**WHAT IS BEING ASKED:** Work out how many lines of the records contain "things". Answer with the number and nothing else.

Items from a dataset
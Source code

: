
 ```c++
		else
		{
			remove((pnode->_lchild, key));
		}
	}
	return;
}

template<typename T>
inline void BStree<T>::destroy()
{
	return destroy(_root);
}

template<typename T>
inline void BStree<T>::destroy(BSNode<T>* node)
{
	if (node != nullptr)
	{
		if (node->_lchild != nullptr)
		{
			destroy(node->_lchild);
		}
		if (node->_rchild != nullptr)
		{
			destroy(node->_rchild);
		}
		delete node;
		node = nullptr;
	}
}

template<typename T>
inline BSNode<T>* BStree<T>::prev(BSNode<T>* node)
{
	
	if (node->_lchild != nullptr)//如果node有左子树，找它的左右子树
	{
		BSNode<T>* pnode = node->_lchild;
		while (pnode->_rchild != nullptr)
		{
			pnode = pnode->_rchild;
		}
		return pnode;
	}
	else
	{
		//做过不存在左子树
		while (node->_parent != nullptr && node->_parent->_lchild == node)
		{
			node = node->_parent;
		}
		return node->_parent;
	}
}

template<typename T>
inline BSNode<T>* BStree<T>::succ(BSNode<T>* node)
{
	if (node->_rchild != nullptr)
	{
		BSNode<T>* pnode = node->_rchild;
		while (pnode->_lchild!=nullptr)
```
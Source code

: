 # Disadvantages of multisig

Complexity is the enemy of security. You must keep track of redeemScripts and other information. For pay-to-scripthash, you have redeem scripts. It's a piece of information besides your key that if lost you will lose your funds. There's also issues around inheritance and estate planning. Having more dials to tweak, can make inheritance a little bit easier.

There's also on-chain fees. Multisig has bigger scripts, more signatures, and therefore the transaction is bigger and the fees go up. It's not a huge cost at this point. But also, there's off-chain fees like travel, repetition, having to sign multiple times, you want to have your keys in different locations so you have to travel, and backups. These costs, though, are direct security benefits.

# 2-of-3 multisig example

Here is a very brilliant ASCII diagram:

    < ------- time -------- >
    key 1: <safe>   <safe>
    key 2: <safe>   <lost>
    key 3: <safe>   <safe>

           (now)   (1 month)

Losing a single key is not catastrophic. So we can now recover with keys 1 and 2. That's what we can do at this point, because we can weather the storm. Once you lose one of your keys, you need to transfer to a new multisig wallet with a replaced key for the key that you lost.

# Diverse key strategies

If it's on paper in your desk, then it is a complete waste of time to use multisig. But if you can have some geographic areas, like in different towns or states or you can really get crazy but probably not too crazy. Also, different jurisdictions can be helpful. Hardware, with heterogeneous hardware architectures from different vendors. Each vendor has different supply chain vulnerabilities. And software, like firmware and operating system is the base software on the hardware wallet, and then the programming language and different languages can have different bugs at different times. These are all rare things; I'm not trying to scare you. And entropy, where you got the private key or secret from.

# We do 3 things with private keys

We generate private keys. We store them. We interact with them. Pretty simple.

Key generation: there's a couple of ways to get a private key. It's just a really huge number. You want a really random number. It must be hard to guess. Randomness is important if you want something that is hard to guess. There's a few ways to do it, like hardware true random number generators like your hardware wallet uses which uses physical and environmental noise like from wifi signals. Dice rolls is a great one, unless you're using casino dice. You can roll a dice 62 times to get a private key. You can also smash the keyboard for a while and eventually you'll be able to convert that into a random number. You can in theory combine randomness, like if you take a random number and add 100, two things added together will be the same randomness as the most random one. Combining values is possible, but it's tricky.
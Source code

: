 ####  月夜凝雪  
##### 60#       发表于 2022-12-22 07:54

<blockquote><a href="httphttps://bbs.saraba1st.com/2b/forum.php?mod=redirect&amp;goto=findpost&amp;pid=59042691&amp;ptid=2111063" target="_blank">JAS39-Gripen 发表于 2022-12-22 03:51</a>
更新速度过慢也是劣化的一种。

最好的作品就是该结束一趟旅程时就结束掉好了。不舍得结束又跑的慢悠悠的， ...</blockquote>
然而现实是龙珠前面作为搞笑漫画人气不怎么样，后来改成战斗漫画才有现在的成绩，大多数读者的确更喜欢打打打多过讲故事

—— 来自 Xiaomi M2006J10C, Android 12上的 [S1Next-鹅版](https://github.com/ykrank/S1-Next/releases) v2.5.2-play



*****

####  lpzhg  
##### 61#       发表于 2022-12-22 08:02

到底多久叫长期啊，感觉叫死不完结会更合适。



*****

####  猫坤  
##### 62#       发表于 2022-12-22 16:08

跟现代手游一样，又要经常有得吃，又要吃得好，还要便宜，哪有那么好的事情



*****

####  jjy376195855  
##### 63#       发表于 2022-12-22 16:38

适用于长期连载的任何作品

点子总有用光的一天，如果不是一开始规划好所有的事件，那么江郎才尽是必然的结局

**OUTPUT OF THE EXERCISE:** 3